Dataset extract:

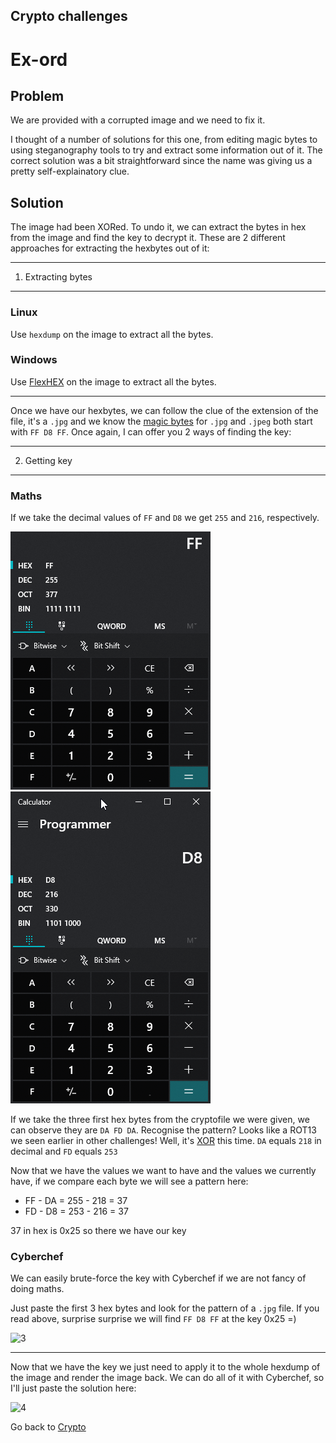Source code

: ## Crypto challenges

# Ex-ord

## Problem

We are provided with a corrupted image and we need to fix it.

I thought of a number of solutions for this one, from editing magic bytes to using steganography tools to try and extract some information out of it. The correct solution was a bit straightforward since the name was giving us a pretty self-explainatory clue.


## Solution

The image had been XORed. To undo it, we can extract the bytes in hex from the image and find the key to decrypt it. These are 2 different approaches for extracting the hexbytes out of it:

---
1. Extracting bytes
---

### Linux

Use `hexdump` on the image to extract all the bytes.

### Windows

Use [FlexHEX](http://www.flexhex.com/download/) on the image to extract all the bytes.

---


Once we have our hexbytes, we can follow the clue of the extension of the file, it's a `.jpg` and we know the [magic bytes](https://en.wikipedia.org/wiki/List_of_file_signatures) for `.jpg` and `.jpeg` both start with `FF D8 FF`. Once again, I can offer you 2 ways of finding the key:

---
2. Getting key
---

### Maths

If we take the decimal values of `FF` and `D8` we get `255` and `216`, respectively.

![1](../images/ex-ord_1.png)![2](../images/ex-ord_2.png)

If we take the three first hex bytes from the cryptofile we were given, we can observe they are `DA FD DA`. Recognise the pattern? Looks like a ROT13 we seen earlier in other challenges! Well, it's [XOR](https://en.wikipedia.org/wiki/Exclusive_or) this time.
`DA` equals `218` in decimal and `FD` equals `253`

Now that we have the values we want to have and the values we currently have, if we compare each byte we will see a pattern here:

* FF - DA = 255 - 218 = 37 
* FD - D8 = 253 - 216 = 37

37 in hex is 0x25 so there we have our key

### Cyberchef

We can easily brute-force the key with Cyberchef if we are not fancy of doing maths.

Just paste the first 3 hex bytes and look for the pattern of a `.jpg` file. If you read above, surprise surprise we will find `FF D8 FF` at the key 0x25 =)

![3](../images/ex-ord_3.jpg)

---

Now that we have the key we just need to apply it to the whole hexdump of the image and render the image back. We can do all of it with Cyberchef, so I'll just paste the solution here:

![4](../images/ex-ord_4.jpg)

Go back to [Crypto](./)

Task brief:
Copy the preceding data in full and word for word, dropping its pictures.

Finished task:
Source code

: ## Crypto challenges

# Ex-ord

## Problem

We are provided with a corrupted image and we need to fix it.

I thought of a number of solutions for this one, from editing magic bytes to using steganography tools to try and extract some information out of it. The correct solution was a bit straightforward since the name was giving us a pretty self-explainatory clue.


## Solution

The image had been XORed. To undo it, we can extract the bytes in hex from the image and find the key to decrypt it. These are 2 different approaches for extracting the hexbytes out of it:

---
1. Extracting bytes
---

### Linux

Use `hexdump` on the image to extract all the bytes.

### Windows

Use [FlexHEX](http://www.flexhex.com/download/) on the image to extract all the bytes.

---


Once we have our hexbytes, we can follow the clue of the extension of the file, it's a `.jpg` and we know the [magic bytes](https://en.wikipedia.org/wiki/List_of_file_signatures) for `.jpg` and `.jpeg` both start with `FF D8 FF`. Once again, I can offer you 2 ways of finding the key:

---
2. Getting key
---

### Maths

If we take the decimal values of `FF` and `D8` we get `255` and `216`, respectively.

![1](../images/ex-ord_1.png)![2](../images/ex-ord_2.png)

If we take the three first hex bytes from the cryptofile we were given, we can observe they are `DA FD DA`. Recognise the pattern? Looks like a ROT13 we seen earlier in other challenges! Well, it's [XOR](https://en.wikipedia.org/wiki/Exclusive_or) this time.
`DA` equals `218` in decimal and `FD` equals `253`

Now that we have the values we want to have and the values we currently have, if we compare each byte we will see a pattern here:

* FF - DA = 255 - 218 = 37 
* FD - D8 = 253 - 216 = 37

37 in hex is 0x25 so there we have our key

### Cyberchef

We can easily brute-force the key with Cyberchef if we are not fancy of doing maths.

Just paste the first 3 hex bytes and look for the pattern of a `.jpg` file. If you read above, surprise surprise we will find `FF D8 FF` at the key 0x25 =)

![3](../images/ex-ord_3.jpg)

---

Now that we have the key we just need to apply it to the whole hexdump of the image and render the image back. We can do all of it with Cyberchef, so I'll just paste the solution here:

![4](../images/ex-ord_4.jpg)

Go back to [Crypto](./)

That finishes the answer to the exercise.